何か重たいモノがガラスに叩き付けられる音がする。きっと消火器のボディで窓を叩き割ったのだ。
そうだ、ここは1階。廊下の両端から挟んでいても、窓の外に出れば、そのまま逃げ道になる!
鋭い舌打ちと共に、赤い光が弾ける。古泉が闇雲に『超能力』を『投げた』のか、白い霧が微かに晴れる。
上がる悲鳴。窓の外を走り去っていく挑発的な笑い声。古泉が窓を開け、飛び出して追っていく気配……。

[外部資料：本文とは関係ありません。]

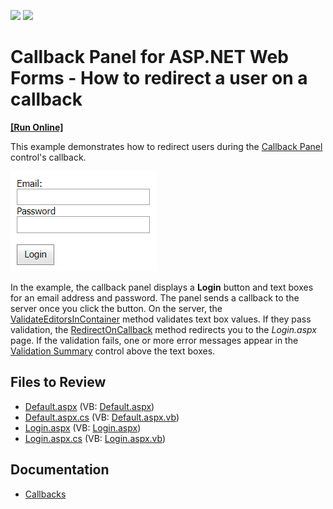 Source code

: <!-- default badges list -->
[![](https://img.shields.io/badge/Open_in_DevExpress_Support_Center-FF7200?style=flat-square&logo=DevExpress&logoColor=white)](https://supportcenter.devexpress.com/ticket/details/T228312)
[![](https://img.shields.io/badge/📖_How_to_use_DevExpress_Examples-e9f6fc?style=flat-square)](https://docs.devexpress.com/GeneralInformation/403183)
<!-- default badges end -->
# Callback Panel for ASP.NET Web Forms - How to redirect a user on a callback
<!-- run online -->
**[[Run Online]](https://codecentral.devexpress.com/t228312/)**
<!-- run online end -->
This example demonstrates how to redirect users during the [Callback Panel](https://docs.devexpress.com/AspNet/8277/components/multi-use-site-controls/callback-panel?p=netframework) control's callback.

![Redirect Users on a Callback](redirect-on-callback.png)

In the example, the callback panel displays a **Login** button and text boxes for an email address and password. The panel sends a callback to the server once you click the button. On the server, the [ValidateEditorsInContainer](https://docs.devexpress.com/AspNet/DevExpress.Web.ASPxEdit.ValidateEditorsInContainer(System.Web.UI.Control)?p=netframework) method validates text box values. If they pass validation, the [RedirectOnCallback](https://docs.devexpress.com/AspNet/DevExpress.Web.ASPxWebControl.RedirectOnCallback(System.String)?p=netframework) method redirects you to the *Login.aspx* page. If the validation fails, one or more error messages appear in the [Validation Summary](https://docs.devexpress.com/AspNet/11626/components/data-editors/validationsummary?p=netframework) control above the text boxes.

## Files to Review

* [Default.aspx](./CS/Default.aspx) (VB: [Default.aspx](./VB/Default.aspx))
* [Default.aspx.cs](./CS/Default.aspx.cs) (VB: [Default.aspx.vb](./VB/Default.aspx.vb))
* [Login.aspx](./CS/Login.aspx) (VB: [Login.aspx](./VB/Login.aspx))
* [Login.aspx.cs](./CS/Login.aspx.cs) (VB: [Login.aspx.vb](./VB/Login.aspx.vb))

## Documentation

* [Callbacks](https://docs.devexpress.com/AspNet/402559/common-concepts/callbacks?p=netframework)
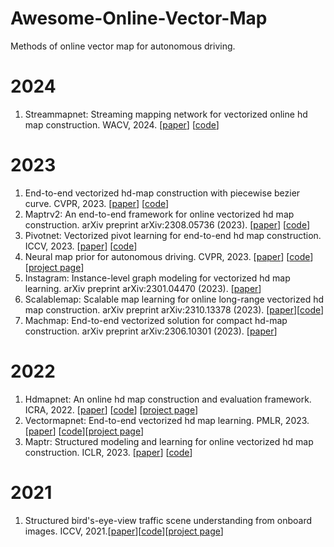 # Awesome-Online-Vector-Map
Methods of online vector map for autonomous driving.
# 2024
1. Streammapnet: Streaming mapping network for vectorized online hd map construction. WACV, 2024. [[paper](https://arxiv.org/pdf/2308.12570)] [[code](https://github.com/yuantianyuan01/StreamMapNet)]
# 2023
1. End-to-end vectorized hd-map construction with piecewise bezier curve. CVPR, 2023. [[paper](https://arxiv.org/abs/2306.09700)] [[code](https://github.com/er-muyue/BeMapNet)]
2. Maptrv2: An end-to-end framework for online vectorized hd map construction. arXiv preprint arXiv:2308.05736 (2023). [[paper](https://arxiv.org/pdf/2308.05736)] [[code](https://github.com/hustvl/MapTR/tree/maptrv2?tab=readme-ov-file)]
3. Pivotnet: Vectorized pivot learning for end-to-end hd map construction. ICCV, 2023. [[paper](https://arxiv.org/pdf/2308.16477)] [[code](https://github.com/wenjie710/PivotNet)]
4. Neural map prior for autonomous driving. CVPR, 2023. [[paper](https://arxiv.org/pdf/2304.08481)] [[code](https://github.com/Tsinghua-MARS-Lab/neural_map_prior)] [[project page](https://tsinghua-mars-lab.github.io/neural_map_prior/)]
5. Instagram: Instance-level graph modeling for vectorized hd map learning. arXiv preprint arXiv:2301.04470 (2023). [[paper](https://arxiv.org/pdf/2301.04470)]
6. Scalablemap: Scalable map learning for online long-range vectorized hd map construction. arXiv preprint arXiv:2310.13378 (2023). [[paper](https://arxiv.org/pdf/2310.13378)][[code](https://github.com/jingy1yu/ScalableMap)]
7. Machmap: End-to-end vectorized solution for compact hd-map construction. arXiv preprint arXiv:2306.10301 (2023). [[paper](https://arxiv.org/pdf/2306.10301)]
# 2022
1. Hdmapnet: An online hd map construction and evaluation framework. ICRA, 2022. [[paper](https://arxiv.org/pdf/2107.06307)] [[code](https://github.com/Tsinghua-MARS-Lab/HDMapNet)] [[project page](https://tsinghua-mars-lab.github.io/HDMapNet/)] 
2. Vectormapnet: End-to-end vectorized hd map learning. PMLR, 2023. [[paper](https://arxiv.org/pdf/2206.08920)] [[code](https://github.com/Mrmoore98/VectorMapNet_code)][[project page](https://tsinghua-mars-lab.github.io/vectormapnet/)]
3. Maptr: Structured modeling and learning for online vectorized hd map construction. ICLR, 2023. [[paper](https://arxiv.org/abs/2208.14437)] [[code](https://github.com/hustvl/MapTR?tab=readme-ov-file)]

# 2021
1. Structured bird's-eye-view traffic scene understanding from onboard images. ICCV, 2021.[[paper](https://arxiv.org/pdf/2110.01997)][[code](https://github.com/ybarancan/STSU)][[project page](https://patrick-llgc.github.io/Learning-Deep-Learning/paper_notes/stsu.html)]
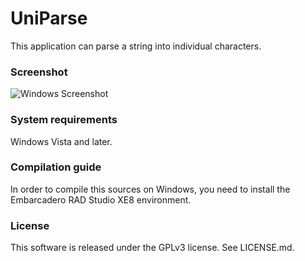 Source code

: ﻿# UniParse

This application can parse a string into individual characters.

### Screenshot

![Windows Screenshot](http://habrastorage.org/files/211/65b/44c/21165b44cf994474b6db3059cc6d9694.png)

### System requirements

Windows Vista and later.

### Compilation guide

In order to compile this sources on Windows, you need to install the Embarcadero RAD Studio XE8 environment.

### License

This software is released under the GPLv3 license. See LICENSE.md.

その全てを、高須竜児は黙って見送ることしかできなかった。
ゆっくりと晴れていく視界の中、いつの間にかじっとりと湿っていた手に包丁と拳銃を握り直し、問いかける。

「……で、お前は逃げないのか?」
「ひっ……」

尻餅をついた格好で、島田と呼ばれていた少女がとり残されていた。
高須竜児は、ゆっくりと彼女に歩み寄る。
手にしていた拳銃を腰のベルトに挟み込み、包丁を逆手に持ち直す。
少女1人が相手なら、モデルガンを手にしたことすらない拳銃に頼るより、コッチの方が確実だ。